Indian politicians facing corruption claims
SEVERAL senior MPs have been disqualified from Indian legislatures in the past, including a state chief minister.
Indira Gandhi, Rahul’s grandmother, was briefly forced out of the chamber by a court decision in 1977 while she was prime minister.
Gandhi himself faces at least two other defamation cases in the country and a money-laundering case that has been snaking its way through India’s glacial legal system for more than a decade.
The former Congress president and Rahul’s mother, Sonia Gandhi, last year was questioned by the financial crime agency which is investigating allegations of money-laundering against the Gandhi family. They deny any wrongdoing.
Federal investigators in February arrested Manish Sisodia, the second-in-command of the Aam Aadmi Party (AAP) which governs New Delhi on allegations he had corruptly benefited from reforms to the capital’s liquor licensing rules.
Sisodia and his party have denied wrongdoing.

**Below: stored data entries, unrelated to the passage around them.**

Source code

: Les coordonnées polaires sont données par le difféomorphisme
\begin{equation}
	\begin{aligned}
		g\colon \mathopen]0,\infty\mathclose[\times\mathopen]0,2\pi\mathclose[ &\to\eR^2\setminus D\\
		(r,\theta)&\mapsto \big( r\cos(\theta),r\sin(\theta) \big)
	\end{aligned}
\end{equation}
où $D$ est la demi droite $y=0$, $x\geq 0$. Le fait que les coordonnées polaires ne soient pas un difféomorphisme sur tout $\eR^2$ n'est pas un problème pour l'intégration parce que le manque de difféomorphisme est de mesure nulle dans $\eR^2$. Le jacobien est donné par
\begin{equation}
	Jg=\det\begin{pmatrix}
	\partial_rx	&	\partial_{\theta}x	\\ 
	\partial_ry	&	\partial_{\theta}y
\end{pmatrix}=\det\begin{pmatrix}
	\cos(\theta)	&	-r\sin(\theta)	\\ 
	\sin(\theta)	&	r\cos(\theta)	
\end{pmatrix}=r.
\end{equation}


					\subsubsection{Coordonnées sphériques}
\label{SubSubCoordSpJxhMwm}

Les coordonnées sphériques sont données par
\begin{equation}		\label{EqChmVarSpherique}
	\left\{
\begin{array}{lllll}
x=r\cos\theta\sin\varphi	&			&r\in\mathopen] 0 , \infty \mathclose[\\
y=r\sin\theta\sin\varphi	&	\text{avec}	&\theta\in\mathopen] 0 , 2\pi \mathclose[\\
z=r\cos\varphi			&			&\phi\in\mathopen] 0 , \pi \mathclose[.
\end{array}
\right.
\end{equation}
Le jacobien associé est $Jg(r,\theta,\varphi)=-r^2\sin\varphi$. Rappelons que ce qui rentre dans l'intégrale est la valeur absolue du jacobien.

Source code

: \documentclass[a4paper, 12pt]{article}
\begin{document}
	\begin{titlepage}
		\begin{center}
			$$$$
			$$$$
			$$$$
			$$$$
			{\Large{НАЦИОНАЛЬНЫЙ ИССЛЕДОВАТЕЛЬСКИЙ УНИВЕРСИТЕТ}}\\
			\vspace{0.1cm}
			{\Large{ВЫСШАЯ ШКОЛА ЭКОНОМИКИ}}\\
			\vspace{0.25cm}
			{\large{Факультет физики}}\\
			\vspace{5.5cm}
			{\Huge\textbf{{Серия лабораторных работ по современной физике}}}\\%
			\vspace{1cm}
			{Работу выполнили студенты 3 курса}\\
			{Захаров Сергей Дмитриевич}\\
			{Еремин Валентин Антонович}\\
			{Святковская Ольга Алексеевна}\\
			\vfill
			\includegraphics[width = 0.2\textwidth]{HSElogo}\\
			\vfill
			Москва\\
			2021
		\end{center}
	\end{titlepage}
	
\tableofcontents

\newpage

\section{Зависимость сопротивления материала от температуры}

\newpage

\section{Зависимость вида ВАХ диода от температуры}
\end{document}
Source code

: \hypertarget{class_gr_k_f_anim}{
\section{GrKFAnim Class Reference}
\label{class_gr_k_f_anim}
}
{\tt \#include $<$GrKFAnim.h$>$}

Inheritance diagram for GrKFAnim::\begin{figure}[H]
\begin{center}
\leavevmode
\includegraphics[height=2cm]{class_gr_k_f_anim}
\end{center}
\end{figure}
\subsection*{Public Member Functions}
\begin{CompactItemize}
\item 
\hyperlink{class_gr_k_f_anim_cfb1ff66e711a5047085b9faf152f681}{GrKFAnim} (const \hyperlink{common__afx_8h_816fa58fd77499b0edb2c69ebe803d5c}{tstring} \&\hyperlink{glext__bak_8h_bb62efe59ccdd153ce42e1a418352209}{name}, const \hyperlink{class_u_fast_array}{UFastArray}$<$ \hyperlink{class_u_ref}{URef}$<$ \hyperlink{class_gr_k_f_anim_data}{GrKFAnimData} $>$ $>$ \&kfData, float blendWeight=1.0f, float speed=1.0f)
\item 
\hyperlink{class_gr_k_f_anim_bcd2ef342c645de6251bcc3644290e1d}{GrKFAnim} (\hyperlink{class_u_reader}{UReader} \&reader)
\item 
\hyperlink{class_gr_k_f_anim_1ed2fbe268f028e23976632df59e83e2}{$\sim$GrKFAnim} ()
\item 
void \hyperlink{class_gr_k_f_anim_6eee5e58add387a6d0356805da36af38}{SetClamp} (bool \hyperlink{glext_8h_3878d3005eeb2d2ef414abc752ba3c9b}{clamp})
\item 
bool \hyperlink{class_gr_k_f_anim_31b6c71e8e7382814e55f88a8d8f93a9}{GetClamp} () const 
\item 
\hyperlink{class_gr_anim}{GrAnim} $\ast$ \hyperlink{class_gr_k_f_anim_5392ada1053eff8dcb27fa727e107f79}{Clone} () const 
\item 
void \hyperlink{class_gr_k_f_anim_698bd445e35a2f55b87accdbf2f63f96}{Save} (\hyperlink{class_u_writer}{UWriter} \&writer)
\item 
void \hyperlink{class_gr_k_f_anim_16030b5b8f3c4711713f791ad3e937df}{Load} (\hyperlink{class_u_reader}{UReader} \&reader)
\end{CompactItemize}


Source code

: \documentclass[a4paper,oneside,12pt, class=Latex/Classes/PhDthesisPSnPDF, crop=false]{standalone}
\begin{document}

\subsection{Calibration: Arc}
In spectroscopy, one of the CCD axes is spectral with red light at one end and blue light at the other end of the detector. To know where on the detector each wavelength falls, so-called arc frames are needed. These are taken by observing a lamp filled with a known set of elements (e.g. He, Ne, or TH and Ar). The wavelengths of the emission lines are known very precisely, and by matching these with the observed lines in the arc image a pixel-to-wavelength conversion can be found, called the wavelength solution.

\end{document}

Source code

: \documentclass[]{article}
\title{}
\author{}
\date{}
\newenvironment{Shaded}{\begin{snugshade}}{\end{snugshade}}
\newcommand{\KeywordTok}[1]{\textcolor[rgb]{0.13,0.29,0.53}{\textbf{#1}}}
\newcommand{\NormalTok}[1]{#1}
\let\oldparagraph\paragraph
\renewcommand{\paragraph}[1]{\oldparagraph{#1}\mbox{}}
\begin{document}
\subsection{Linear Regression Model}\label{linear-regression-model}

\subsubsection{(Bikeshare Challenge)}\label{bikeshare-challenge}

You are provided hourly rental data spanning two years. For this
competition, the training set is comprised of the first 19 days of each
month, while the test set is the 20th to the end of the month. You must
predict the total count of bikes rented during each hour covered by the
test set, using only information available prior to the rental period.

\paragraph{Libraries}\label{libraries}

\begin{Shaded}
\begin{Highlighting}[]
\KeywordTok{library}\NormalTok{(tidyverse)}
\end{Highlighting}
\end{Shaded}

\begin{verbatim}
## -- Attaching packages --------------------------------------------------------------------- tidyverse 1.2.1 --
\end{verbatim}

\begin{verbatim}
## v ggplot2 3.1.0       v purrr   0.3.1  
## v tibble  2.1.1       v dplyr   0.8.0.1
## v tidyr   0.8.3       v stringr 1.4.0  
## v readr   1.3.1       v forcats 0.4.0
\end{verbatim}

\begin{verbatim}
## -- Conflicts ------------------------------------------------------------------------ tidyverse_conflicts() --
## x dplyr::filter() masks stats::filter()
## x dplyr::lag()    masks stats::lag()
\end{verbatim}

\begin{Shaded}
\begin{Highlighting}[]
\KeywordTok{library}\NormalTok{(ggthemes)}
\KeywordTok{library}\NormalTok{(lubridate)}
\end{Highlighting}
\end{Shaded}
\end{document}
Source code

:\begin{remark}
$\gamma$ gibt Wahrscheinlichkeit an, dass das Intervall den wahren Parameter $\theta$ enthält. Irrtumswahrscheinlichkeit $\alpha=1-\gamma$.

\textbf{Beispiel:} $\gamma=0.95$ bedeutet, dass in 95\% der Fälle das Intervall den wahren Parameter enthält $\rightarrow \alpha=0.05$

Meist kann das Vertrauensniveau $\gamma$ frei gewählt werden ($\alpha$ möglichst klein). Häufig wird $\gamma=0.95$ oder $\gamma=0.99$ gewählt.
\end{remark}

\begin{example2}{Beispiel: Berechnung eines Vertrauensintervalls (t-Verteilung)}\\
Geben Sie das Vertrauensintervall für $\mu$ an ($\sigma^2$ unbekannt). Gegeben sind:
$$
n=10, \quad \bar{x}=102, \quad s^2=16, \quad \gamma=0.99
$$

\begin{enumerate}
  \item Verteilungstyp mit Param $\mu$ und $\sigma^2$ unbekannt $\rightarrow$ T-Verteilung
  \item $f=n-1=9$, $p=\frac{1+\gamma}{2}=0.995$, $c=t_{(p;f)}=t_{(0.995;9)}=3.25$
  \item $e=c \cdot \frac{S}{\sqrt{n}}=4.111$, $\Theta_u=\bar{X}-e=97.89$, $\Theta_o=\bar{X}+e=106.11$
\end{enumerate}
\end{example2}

The arrest was in connection with an investigation into a liquor policy introduced by Delhi’s city government last year. He is being held on remand in jail.
The party is seeking to supplant Congress as the main opposition to Modi’s government and its members have called the arrest politically motivated.
Satyendar Jain, of the AAP and Delhi’s former health minister, was arrested by the financial crime agency for alleged money laundering last year, a charge his party denies. He is also being held on remand.
Tejashwi Yadav, of the Rashtriya Janata Dal and deputy chief minister of the eastern state of Bihar, has been summoned multiple times in recent months by the Central Bureau of Investigation (CBI) in connection with a probe into corruption, media say.
Last May, the CBI filed a corruption case against Yadav’s father, Lalu Prasad Yadav, a former federal railway minister, and other members of his family, alleging they bought cheap land in exchange for jobs during Lalu’s term from 2004 to 2009, according to media. Yadav, his family and party deny wrongdoing.
In February, Indian tax authorities raided the BBC’s local offices, weeks after the broadcaster aired a documentary on Modi’s conduct during deadly sectarian riots decades ago.